- TASK DESCRIPTION -
Your copy should match the records below exactly, except for the pictures.

****************************************

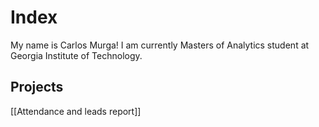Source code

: # Index
My name is Carlos Murga!
I am currently Masters of Analytics student at Georgia Institute of Technology.

## Projects
[[Attendance and leads report]]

****************************************

- RESULT OF THE EXERCISE -
Source code

: # Index
My name is Carlos Murga!
I am currently Masters of Analytics student at Georgia Institute of Technology.

## Projects
[[Attendance and leads report]]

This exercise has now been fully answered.